Supplied data:
- - -

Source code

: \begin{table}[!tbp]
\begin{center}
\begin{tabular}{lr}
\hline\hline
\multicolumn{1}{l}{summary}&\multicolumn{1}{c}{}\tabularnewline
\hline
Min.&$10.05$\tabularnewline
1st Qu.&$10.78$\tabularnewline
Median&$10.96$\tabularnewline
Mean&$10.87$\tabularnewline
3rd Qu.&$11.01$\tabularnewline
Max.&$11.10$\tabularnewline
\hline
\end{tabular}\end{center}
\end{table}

- - -

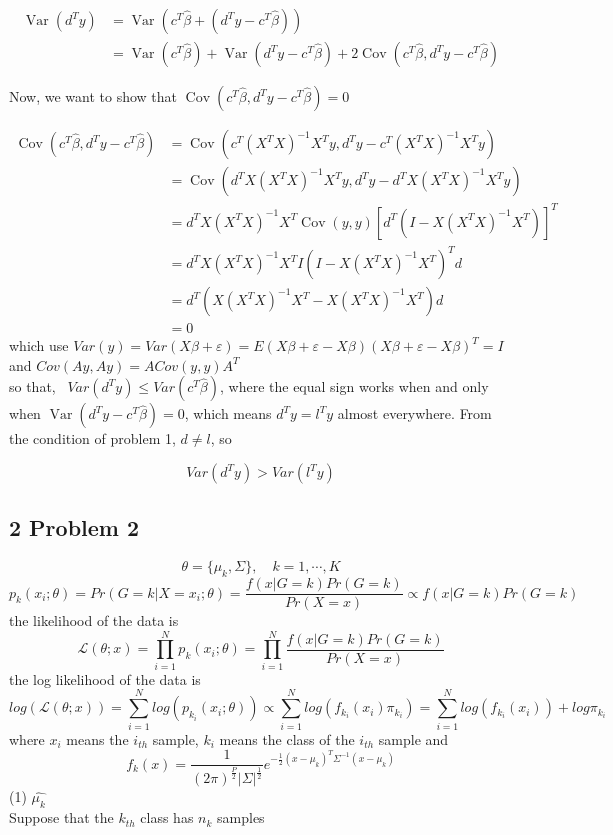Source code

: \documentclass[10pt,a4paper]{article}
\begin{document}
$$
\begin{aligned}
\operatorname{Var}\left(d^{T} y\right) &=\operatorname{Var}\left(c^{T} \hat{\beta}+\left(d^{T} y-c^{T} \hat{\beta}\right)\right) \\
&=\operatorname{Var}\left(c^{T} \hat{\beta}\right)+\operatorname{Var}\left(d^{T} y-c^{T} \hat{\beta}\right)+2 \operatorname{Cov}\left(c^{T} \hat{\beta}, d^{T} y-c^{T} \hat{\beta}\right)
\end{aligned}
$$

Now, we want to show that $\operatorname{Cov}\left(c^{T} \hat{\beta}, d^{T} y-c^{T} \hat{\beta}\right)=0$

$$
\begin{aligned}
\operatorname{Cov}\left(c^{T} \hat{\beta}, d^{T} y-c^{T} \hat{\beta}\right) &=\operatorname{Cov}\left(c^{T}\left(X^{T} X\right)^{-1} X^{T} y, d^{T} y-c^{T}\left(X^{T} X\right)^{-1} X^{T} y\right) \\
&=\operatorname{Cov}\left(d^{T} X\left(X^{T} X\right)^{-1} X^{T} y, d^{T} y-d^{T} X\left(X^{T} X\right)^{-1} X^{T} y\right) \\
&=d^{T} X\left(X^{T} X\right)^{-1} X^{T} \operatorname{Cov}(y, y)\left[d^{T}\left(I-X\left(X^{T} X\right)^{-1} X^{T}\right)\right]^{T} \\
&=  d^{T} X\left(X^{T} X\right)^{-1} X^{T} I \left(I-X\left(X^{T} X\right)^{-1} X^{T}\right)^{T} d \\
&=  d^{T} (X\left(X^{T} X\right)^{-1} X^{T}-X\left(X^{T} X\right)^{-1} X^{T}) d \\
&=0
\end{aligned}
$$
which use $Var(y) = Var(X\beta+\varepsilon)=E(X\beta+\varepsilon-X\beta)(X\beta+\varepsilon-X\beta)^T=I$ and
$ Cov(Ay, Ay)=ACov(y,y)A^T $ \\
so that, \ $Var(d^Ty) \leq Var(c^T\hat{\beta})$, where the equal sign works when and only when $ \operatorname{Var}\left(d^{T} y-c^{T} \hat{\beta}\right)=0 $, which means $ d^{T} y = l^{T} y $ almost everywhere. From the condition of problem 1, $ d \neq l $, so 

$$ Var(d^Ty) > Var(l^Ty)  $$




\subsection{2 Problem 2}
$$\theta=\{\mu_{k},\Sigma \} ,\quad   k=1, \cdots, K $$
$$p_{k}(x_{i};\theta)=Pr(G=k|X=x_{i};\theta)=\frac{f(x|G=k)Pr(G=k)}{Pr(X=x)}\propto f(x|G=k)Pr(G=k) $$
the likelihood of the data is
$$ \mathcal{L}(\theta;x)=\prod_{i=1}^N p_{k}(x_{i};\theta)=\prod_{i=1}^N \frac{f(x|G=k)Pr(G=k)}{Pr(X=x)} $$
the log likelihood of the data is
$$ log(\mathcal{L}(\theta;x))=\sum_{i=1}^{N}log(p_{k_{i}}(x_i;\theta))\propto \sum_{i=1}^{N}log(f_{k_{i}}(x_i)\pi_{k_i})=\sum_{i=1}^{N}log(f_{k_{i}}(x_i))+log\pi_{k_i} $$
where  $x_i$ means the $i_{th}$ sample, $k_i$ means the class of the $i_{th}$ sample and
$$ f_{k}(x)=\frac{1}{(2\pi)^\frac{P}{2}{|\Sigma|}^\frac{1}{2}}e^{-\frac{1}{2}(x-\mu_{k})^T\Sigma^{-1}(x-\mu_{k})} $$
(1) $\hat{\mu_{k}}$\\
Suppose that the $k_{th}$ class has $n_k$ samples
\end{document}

- - -

Your goal:
Please give the number of lines in the data above that include the string "where", and nothing else.

Solution:
2